Clustering Starting Pitchers

My favorite machine learning algorithms are unsupervised clustering. I think there is elegance in finding patterns in data that we don’t know about. Clustering is grouping similar data together in a data set when the groupings are unknown. This is based on how far away data points are from other groups and how close they are to other data points in their group. In layman’s terms, you are like your group but different from other groups. As an example, let’s think about cats and dogs. There are many different types of dogs, but they are all similar because they are all dogs. Same for cats, many types but all cats. However, cats are different than dogs, thus are different animals. There are many more technical insights into clustering, but this is the idea. Once we get clusters, since groupings are unknown, we use a domain expert to determine what these groups represent. 

I may be wrong because I’ve never worked in a front office, but I believe clustering is underutilized in the baseball industry. It is such a powerful tool that can lead to many discoveries. From a team perspective, we can identify undervalued players that are like superstars in the game and at a cheaper price. From an agency perspective, we also identify undervalued players to target, as well as potential superstars at the high school, college, and minor league level. Of course, with any machine learning algorithm, it’s never a guarantee but it can glean insights that we may not be aware of. There are many questions as to which variables to use, from what time period our data comes from, and many other data questions that need to be taken into consideration but I will keep it simple. 

Methodology

For this analysis I took starting pitchers that had 100+ innings pitched in 2021, which resulted in 115 starting pitchers.
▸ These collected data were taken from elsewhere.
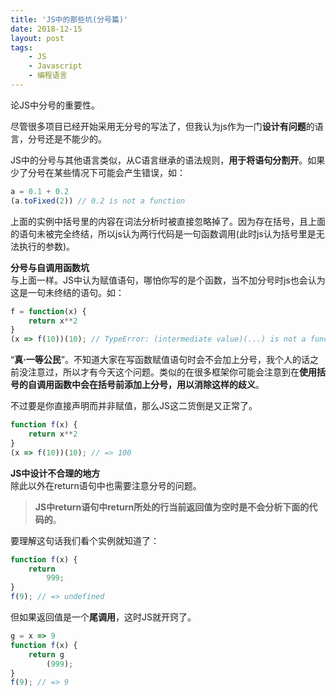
 ```yaml
---
title: 'JS中的那些坑(分号篇)'
date: 2018-12-15
layout: post
tags:
    - JS
    - Javascript
    - 编程语言
---
```


论JS中分号的重要性。

尽管很多项目已经开始采用无分号的写法了，但我认为js作为一门**设计有问题**的语言，分号还是不能少的。​

JS中的分号与其他语言类似，从C语言继承的语法规则，**用于将语句分割开**。如果少了分号在某些情况下可能会产生错误，如：
```js
a = 0.1 + 0.2
(a.toFixed(2)) // 0.2 is not a function
```
上面的实例中括号里的内容在词法分析时被直接忽略掉了。因为存在括号，且上面的语句未被完全终结，所以js认为两行代码是一句函数调用(此时js认为括号里是无法执行的参数)。

**分号与自调用函数坑**  
与上面一样。JS中认为赋值语句，哪怕你写的是个函数，当不加分号时js也会认为这是一句未终结的语句。如：
```js
f = function(x) {
    return x**2
}
(x => f(10))(10); // TypeError: (intermediate value)(...) is not a function
```
“**真·一等公民**”。不知道大家在写函数赋值语句时会不会加上分号，我个人的话之前没注意过，所以才有今天这个问题。类似的在很多框架你可能会注意到在**使用括号的自调用函数中会在括号前添加上分号，用以消除这样的歧义**。

不过要是你直接声明而并非赋值，那么JS这二货倒是又正常了。
```js
function f(x) {
    return x**2
}
(x => f(10))(10); // => 100
```

**JS中设计不合理的地方**  
除此以外在return语句中也需要注意分号的问题。
> **JS中return语句中return所处的行当前返回值为空时是不会分析下面的代码的**。

要理解这句话我们看个实例就知道了：
```js
function f(x) {
    return
        999;
}
f(9); // => undefined
```
但如果返回值是一个**尾调用**，这时JS就开窍了。
```js
g = x => 9
function f(x) {
    return g
        (999);
}
f(9); // => 9
```
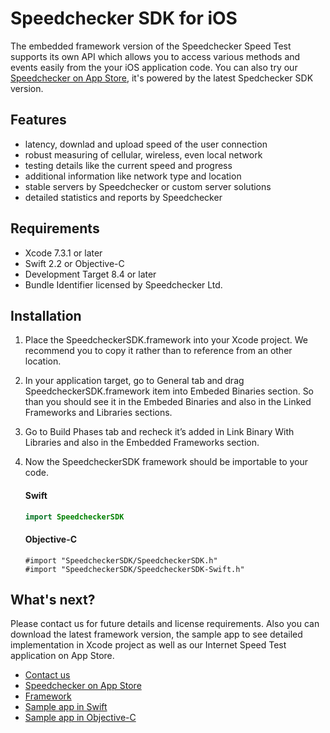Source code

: # Speedchecker SDK for iOS

The embedded framework version of the Speedchecker Speed Test supports its own API which allows you to access various methods and events easily from the your iOS application code. You can also try our  [Speedchecker on App Store](https://itunes.apple.com/app/id658790195), it's powered by the latest Spedchecker SDK version.

## Features
- latency, downlad and upload speed of the user connection
- robust measuring of cellular, wireless, even local network
- testing details like the current speed and progress
- additional information like network type and location
- stable servers by Speedchecker or custom server solutions
- detailed statistics and reports by Speedchecker

## Requirements
  - Xcode 7.3.1 or later
  - Swift 2.2 or Objective-C
  - Development Target 8.4 or later
  - Bundle Identifier licensed by Speedchecker Ltd.

## Installation
1. Place the SpeedcheckerSDK.framework into your Xcode project. We recommend you to copy it rather than to reference from an other location.
2. In your application target, go to General tab and drag SpeedcheckerSDK.framework item into Embeded Binaries section. So than you should see it in the Embeded Binaries and also in the Linked Frameworks and Libraries sections. 
3. Go to Build Phases tab and recheck it’s added in Link Binary With Libraries and also in the Embedded Frameworks section.
4. Now the SpeedcheckerSDK framework should be importable to your code.
	#### Swift
    ```swift
    import SpeedcheckerSDK
    ```
    
    #### Objective-C
    ```objc
    #import "SpeedcheckerSDK/SpeedcheckerSDK.h"
    #import "SpeedcheckerSDK/SpeedcheckerSDK-Swift.h"
    ```

## What's next?
Please contact us for future details and license requirements. Also you can download the latest framework version, the sample app to see detailed implementation in Xcode project as well as our Internet Speed Test application on App Store.
- [Contact us](http://www.speedchecker.xyz/contact-us.html)
- [Speedchecker on App Store](https://itunes.apple.com/app/id658790195)
- [Framework](https://github.com/speedchecker/speedchecker-sdk-ios/tree/master/Framework/SpeedcheckerSDK.framework)
- [Sample app in Swift](https://github.com/speedchecker/speedchecker-sdk-ios/tree/master/Sample%20in%20Objective-C)
- [Sample app in Objective-C](https://github.com/speedchecker/speedchecker-sdk-ios/tree/master/Sample%20in%20Swift)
Each variable used in clustering adds a dimension to the data. For example, if we have three variables then the data lives in three dimensions. Obviously for four or higher we cannot visualize the data but also the data gets further apart, thus not as good clusters. I decided on three metrics: WAR, Swinging Strike %, and Barrel %. It is up for debate if these are the best to use and there very well could be a better combination, but I decided on these because they exemplify a pitcher’s value, swing and miss ability, and how well they limit hard contact. 

The clustering technique I will be utilizing is called k-means. This algorithm clusters the data into k groups. The difficulty with this algorithm is that we must choose a k value to run it. So how do we choose k? Well sometimes it is chosen with domain knowledge if the number of groups is known already and other times we use a metric to determine the best k value. In this case I will be utilizing a mix of domain knowledge and a metric. The metric I will use is called a silhouette score, where a value closer to 1 indicates better clustering. A silhouette score considers how close data is to their own cluster (cohesion) and how far away they are from other clusters (separation). For k from 2-10 I will calculate the silhouette score, and I will repeat this 10 times and average them to avoid variation caused by randomness. When clustering, we always scale the data because the algorithm is distance based.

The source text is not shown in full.